Abstract
This 2009 Article IV Consultation highlights that the Chilean economy has proved resilient in the face of the global financial crisis. The policy response to the crisis has been sizable, well balanced, and coordinated. Executive Directors have commended the Chilean authorities for their sound policy framework underpinned by an inflation target regime, a structural budget rule, and a flexible exchange rate regime. Directors have also endorsed the Central Bank of Chile’s decision to implement alternative means of monetary easing to support activity and a return of inflation to the target.
1. This statement provides additional information that has become available since the circulation of the staff report. It does not alter the thrust of the staff appraisal.
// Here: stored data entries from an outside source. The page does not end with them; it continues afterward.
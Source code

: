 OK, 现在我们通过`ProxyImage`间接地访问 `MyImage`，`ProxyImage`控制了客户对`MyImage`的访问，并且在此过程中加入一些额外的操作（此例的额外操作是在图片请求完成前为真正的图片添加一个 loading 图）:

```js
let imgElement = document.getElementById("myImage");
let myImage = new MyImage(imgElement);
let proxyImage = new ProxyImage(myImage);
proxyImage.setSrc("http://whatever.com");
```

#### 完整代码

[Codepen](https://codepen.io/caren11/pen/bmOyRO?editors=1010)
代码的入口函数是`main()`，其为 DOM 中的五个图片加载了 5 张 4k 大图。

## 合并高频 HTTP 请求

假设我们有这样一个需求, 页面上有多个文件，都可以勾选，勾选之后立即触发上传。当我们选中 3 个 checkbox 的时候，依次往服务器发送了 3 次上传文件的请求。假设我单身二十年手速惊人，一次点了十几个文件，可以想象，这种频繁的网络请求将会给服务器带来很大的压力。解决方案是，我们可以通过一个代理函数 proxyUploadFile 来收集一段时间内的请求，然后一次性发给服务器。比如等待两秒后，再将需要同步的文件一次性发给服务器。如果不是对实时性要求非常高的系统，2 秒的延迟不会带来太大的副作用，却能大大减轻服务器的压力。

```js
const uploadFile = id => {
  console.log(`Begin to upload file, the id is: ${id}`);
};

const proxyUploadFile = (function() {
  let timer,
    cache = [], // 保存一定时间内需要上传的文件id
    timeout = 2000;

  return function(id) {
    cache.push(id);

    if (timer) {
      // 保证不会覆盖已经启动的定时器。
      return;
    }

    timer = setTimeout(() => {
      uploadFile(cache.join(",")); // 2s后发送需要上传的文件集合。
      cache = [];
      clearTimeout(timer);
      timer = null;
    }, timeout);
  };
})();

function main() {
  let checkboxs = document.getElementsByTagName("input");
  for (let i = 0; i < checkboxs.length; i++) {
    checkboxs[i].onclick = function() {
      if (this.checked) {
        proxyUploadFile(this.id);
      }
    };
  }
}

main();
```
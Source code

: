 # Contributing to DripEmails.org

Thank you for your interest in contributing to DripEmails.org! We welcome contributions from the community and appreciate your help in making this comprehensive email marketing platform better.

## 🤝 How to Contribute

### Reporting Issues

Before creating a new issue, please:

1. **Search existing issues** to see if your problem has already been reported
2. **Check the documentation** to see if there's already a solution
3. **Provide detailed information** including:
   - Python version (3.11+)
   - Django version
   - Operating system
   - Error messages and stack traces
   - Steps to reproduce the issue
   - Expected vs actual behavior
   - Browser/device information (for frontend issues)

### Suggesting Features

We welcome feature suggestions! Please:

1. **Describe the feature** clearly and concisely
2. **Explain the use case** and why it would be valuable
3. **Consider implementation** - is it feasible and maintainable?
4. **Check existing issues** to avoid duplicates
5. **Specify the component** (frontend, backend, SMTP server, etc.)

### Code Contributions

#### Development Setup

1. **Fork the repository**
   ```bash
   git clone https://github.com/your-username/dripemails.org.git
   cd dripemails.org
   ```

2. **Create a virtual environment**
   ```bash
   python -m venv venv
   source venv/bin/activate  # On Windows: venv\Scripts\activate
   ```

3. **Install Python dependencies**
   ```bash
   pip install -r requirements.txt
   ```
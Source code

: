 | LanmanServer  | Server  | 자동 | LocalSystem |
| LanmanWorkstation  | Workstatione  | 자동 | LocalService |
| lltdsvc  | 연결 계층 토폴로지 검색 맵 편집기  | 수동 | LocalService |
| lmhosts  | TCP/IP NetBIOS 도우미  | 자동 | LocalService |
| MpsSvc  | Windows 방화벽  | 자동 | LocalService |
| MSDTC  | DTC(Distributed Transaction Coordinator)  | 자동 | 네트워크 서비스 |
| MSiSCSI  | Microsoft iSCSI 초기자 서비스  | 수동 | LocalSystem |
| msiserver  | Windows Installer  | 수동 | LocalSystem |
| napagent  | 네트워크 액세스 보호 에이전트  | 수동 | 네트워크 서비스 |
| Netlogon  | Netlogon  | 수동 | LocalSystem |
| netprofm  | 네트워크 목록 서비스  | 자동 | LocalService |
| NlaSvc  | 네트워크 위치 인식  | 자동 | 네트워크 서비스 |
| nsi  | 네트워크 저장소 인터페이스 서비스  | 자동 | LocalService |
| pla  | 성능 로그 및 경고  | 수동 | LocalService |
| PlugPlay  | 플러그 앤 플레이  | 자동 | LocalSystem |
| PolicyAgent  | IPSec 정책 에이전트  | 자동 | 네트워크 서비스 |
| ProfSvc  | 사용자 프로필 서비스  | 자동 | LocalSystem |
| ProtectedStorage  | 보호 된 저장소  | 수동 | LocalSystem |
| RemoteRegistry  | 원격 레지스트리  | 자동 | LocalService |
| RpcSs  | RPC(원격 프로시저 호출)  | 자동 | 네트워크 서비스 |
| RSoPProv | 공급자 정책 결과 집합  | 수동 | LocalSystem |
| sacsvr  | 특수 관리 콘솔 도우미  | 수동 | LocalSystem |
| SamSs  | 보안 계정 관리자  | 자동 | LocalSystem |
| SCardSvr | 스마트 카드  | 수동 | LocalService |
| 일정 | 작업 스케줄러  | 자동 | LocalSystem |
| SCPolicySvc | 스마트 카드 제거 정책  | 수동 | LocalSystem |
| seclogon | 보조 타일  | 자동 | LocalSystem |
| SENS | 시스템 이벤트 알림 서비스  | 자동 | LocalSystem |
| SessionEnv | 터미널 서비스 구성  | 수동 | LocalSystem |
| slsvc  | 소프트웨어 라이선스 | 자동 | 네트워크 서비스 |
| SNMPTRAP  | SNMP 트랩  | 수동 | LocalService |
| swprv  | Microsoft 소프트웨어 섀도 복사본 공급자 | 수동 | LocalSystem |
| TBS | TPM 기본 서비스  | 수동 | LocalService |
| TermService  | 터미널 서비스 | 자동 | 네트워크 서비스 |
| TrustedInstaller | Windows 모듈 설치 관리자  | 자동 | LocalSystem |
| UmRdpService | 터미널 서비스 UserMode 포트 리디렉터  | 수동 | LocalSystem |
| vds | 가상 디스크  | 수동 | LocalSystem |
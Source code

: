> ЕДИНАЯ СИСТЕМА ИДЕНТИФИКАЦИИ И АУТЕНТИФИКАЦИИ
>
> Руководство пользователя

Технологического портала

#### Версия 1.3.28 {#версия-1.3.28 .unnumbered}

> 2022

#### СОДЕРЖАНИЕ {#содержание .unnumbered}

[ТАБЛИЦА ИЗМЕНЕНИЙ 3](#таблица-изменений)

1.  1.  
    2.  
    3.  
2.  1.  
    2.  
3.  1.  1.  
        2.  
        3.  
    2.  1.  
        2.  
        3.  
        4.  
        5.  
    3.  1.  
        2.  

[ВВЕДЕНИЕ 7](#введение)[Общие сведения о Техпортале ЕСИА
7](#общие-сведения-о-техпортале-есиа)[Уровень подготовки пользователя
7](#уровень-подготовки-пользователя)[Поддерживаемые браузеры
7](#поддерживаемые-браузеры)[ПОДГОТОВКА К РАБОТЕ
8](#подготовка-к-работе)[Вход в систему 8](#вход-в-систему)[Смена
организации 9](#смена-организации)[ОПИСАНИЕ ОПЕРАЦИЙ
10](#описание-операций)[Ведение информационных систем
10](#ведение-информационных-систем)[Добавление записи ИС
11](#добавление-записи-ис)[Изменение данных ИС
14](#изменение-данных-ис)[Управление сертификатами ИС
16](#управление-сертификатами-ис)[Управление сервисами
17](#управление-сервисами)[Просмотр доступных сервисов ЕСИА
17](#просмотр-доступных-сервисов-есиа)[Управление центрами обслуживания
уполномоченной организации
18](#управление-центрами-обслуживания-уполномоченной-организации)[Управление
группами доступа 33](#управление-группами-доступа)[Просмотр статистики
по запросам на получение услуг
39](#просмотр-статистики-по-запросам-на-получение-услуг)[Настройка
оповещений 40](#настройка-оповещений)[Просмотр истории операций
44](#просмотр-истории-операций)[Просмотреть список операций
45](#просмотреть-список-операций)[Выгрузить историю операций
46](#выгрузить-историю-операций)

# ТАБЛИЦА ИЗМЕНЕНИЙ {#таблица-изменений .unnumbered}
2. In its July 9 policy meeting, the Central Bank of Chile (BCCh) lowered its policy interest rate and adopted alternative means of monetary policy easing. The BCCh reduced the policy rate by 25 basis points, to ½ percent, and noted that it would leave the policy rate at this level for a prolonged period of time to support inflation returning to the 3 percent target over the policy horizon. The BCCh also announced complementary measures to better align market rates with the policy rate; including the establishment of a short-term liquidity facility to allow borrowing by banks at the policy rate for 90-180 days; the adjustment of the issuance of short-term bank notes to preserve its consistency with the new liquidity facility, and the suspension of the previously planned issuances of 1-year notes and 2-year nominal bonds for the remainder of 2009. As a result of these measures, interbank interest rates for up to 180 days have converged to the policy interest rate and yields for BCCh bonds have declined.
3. There has been progress in advancing the agenda for strengthening corporate governance in public sector enterprises and for improving coordination among supervisory agencies. The reform project for improving CODELCO’s corporate governance is in its final stages of approval by the Senate. On July 7, the Superintendency of Banks and Financial Institutions announced that the Committee of Superintendents had signed an MOU to strengthen coordination among the supervisory agencies overseeing financial institutions, pension funds, and securities markets.